J.D. Roth, the founder of the popular finance site Get Rich Slowly, and a regular contributor to TIME and Entrepreneur, wrote a piece a few years ago about the time he told a reporter:
“I don’t think this country needs more financial literacy education. Time and again, financial literacy efforts have failed. They don’t make any noticeable difference in the way we spend and save. When I was in high school, all seniors were required to take a financial literacy class. It covered topics like compound interest, the Federal Reserve, how to write a check, and the dangers of credit cards. I took that class. I aced every test. And five years later, I had the beginnings of a debt habit.”
That last word there, habit, is an important one, because one major reason why so many of us are so bad with money is not because we are financially illiterate, but because of the way we behave. So much about getting better with our money is about changing our behavior.
Logan is an example of this. One of the reasons Logan became a part of this site is that her story is relatable: She, admittedly, isn’t great with money, and at one point racked up $20,000 in credit card debt, but decided things needed to change and that she needed to get a better handle on her money. So many people are in her position and want to be better with their money.
Her journey so far, as documented on this site, wasn’t to become more literate about money. She came into this knowing how credit cards worked, why saving for retirement early is important, and what compound interest is. In order to get a better handle on her finances, she had to come to understand the role depression played in her financial life and that her spending was often a way to make herself feel better. So: She cut up her credit cards, found a therapist she liked, and is gradually paying down her debt.

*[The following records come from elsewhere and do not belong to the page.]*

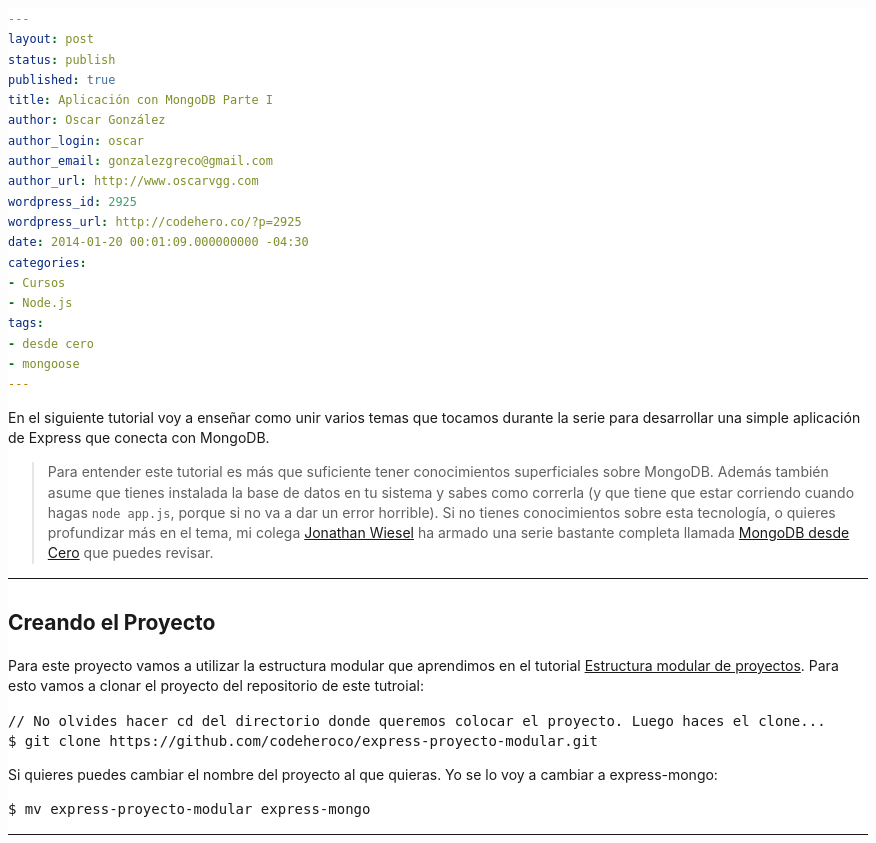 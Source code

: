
 ```yaml
---
layout: post
status: publish
published: true
title: Aplicación con MongoDB Parte I
author: Oscar González
author_login: oscar
author_email: gonzalezgreco@gmail.com
author_url: http://www.oscarvgg.com
wordpress_id: 2925
wordpress_url: http://codehero.co/?p=2925
date: 2014-01-20 00:01:09.000000000 -04:30
categories:
- Cursos
- Node.js
tags:
- desde cero
- mongoose
---
```

<p>En el siguiente tutorial voy a enseñar como unir varios temas que tocamos durante la serie para desarrollar una simple aplicación de Express que conecta con MongoDB.</p>

<blockquote>
  <p>Para entender este tutorial es más que suficiente tener conocimientos superficiales sobre MongoDB. Además también asume que tienes instalada la base de datos en tu sistema y sabes como correrla (y que tiene que estar corriendo cuando hagas <code>node app.js</code>, porque si no va a dar un error horrible). Si no tienes conocimientos sobre esta tecnología, o quieres profundizar más en el tema, mi colega <a href="http://codehero.co/author/jonathan/">Jonathan Wiesel</a> ha armado una serie bastante completa llamada <a href="http://codehero.co/series/mongodb-desde-cero/">MongoDB desde Cero</a> que puedes revisar.</p>
</blockquote>

<hr />

<h2>Creando el Proyecto</h2>

<p>Para este proyecto vamos a utilizar la estructura modular que aprendimos en el tutorial <a href="http://codehero.co/estructura-modular-de-proyectos/">Estructura modular de proyectos</a>. Para esto vamos a clonar el proyecto del repositorio de este tutroial:</p>

<pre lang="javascript">// No olvides hacer cd del directorio donde queremos colocar el proyecto. Luego haces el clone...
$ git clone https://github.com/codeheroco/express-proyecto-modular.git
</pre>

<p>Si quieres puedes cambiar el nombre del proyecto al que quieras. Yo se lo voy a cambiar a express-mongo:</p>

<pre lang="javascript">$ mv express-proyecto-modular express-mongo
</pre>

<hr />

She also came to the understanding that she wasn’t earning enough money to live the life she wanted to live, so she got a second job as a hostess, which allowed her to continue paying down her debt, while also giving her the option to go out to dinner every now and then (it’s all about balance).

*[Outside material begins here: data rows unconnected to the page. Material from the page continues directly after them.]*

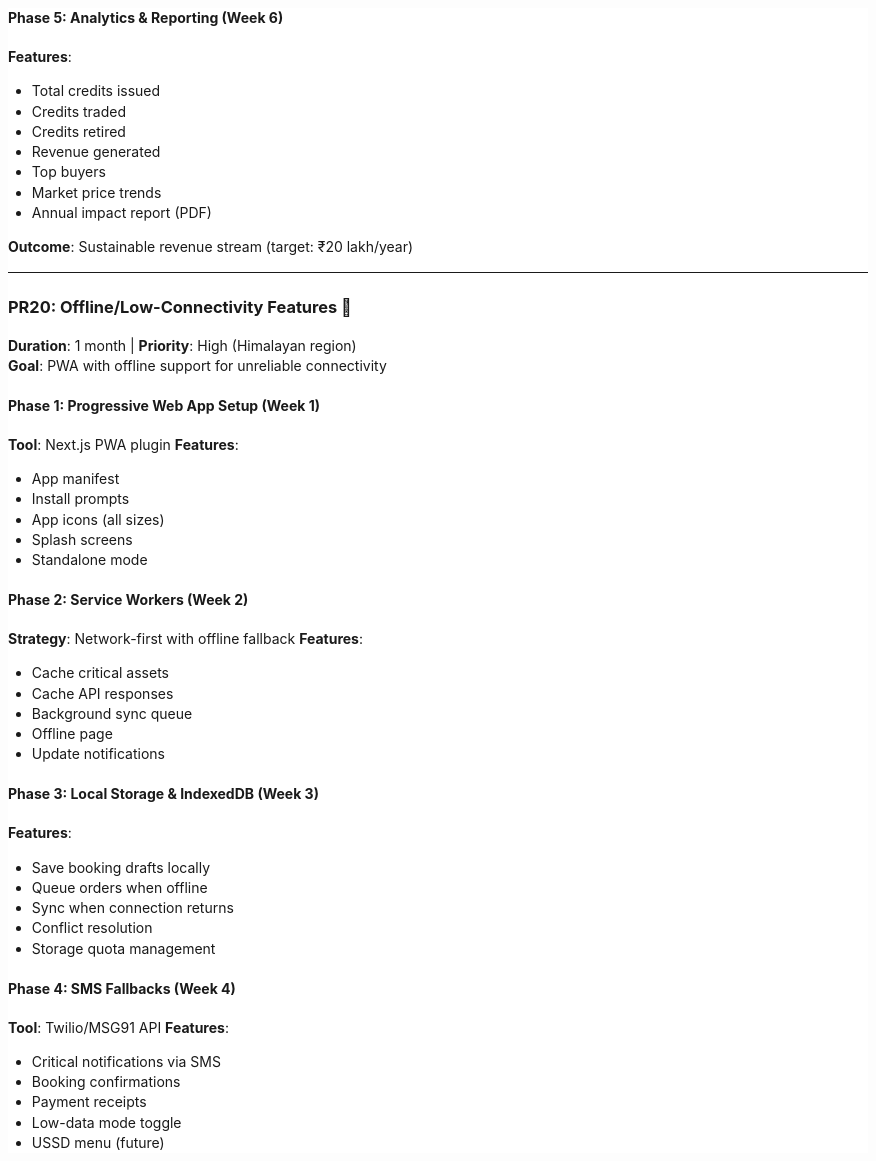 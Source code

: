 #### Phase 5: Analytics & Reporting (Week 6)
**Features**:
- Total credits issued
- Credits traded
- Credits retired
- Revenue generated
- Top buyers
- Market price trends
- Annual impact report (PDF)

**Outcome**: Sustainable revenue stream (target: ₹20 lakh/year)

---

### **PR20: Offline/Low-Connectivity Features** 📱
**Duration**: 1 month | **Priority**: High (Himalayan region)  
**Goal**: PWA with offline support for unreliable connectivity

#### Phase 1: Progressive Web App Setup (Week 1)
**Tool**: Next.js PWA plugin
**Features**:
- App manifest
- Install prompts
- App icons (all sizes)
- Splash screens
- Standalone mode

#### Phase 2: Service Workers (Week 2)
**Strategy**: Network-first with offline fallback
**Features**:
- Cache critical assets
- Cache API responses
- Background sync queue
- Offline page
- Update notifications

#### Phase 3: Local Storage & IndexedDB (Week 3)
**Features**:
- Save booking drafts locally
- Queue orders when offline
- Sync when connection returns
- Conflict resolution
- Storage quota management

#### Phase 4: SMS Fallbacks (Week 4)
**Tool**: Twilio/MSG91 API
**Features**:
- Critical notifications via SMS
- Booking confirmations
- Payment receipts
- Low-data mode toggle
- USSD menu (future)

So part of our problem with money is the way we behave, and another part of our problem with money is that we’re not earning enough of it while the costs of things like housing, education, and health care are increasing significantly. As Olen writes in her piece:
The United States is an increasingly class-stratified country, where the engines of mobility appear to have stalled. Minimum wage jobs lead to other minimum wage jobs. Salaries are stagnant. College tuition has soared at rates well beyond that of inflation, forcing students to turn to loans to get by, which in turn leaves them servicing massive amounts of debt in their 20s, a time when financial literacy classes—citing the power of compound interest—say they should save. The leading cause of bankruptcy is not overspending, nor lack of adequate financial planning, but the financial free fall caused by a health crisis.
Financial literacy isn’t going to help fix stagnating wages or get the federal minimum wage, which has remained unchanged for nearly five years now, to keep up with inflation. And this is why the attempt by McDonald’s to help their minimum wage-earning workers create a budget last summer failed so miserably and was so laughably crazy.

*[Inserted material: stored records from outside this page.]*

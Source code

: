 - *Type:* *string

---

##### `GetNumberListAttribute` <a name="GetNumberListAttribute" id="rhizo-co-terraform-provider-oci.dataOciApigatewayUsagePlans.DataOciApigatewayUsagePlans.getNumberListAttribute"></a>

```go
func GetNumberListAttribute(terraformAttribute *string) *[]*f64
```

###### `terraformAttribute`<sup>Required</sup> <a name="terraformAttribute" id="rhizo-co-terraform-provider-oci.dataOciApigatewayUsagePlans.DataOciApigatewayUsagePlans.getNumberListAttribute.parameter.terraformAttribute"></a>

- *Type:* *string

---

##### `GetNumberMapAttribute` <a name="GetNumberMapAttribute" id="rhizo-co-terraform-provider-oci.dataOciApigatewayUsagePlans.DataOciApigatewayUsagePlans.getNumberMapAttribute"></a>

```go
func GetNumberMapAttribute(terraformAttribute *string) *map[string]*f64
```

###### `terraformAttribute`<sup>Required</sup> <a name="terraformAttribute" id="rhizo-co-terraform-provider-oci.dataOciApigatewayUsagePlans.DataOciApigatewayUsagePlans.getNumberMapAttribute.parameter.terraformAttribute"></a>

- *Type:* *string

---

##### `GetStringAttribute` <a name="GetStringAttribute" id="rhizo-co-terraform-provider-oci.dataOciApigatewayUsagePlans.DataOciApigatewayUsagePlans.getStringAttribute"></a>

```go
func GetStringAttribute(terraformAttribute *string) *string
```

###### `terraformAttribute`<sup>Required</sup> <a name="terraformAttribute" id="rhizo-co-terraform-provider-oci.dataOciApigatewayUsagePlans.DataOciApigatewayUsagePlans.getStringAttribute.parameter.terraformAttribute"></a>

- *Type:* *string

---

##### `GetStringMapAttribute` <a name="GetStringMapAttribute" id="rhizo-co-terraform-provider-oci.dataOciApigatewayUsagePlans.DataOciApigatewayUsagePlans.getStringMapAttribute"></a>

None of this is to say that financial literacy is a bad thing—there are certainly people out there who don’t know the basics of saving and investing, and they should. But they don’t need a formal class to pick up these basics.
Here is the one big open secret to getting a hold on your finances: Live within your means.
Want some more tips? Tess Vigeland, who spent 11 years working at Marketplace says this is all you need to know:
• Don’t spend more than you earn.
• Contribute to your 401(k) at LEAST to the match.
• Don’t carry a balance on your credit card.
• Save for retirement before you save for the kids’ college.
• Don’t listen to the clowns on CNBC.
• And mamas, don’t let your babies grow up to be cowboys… unless they can find a good health plan.
She’s especially right about those clowns.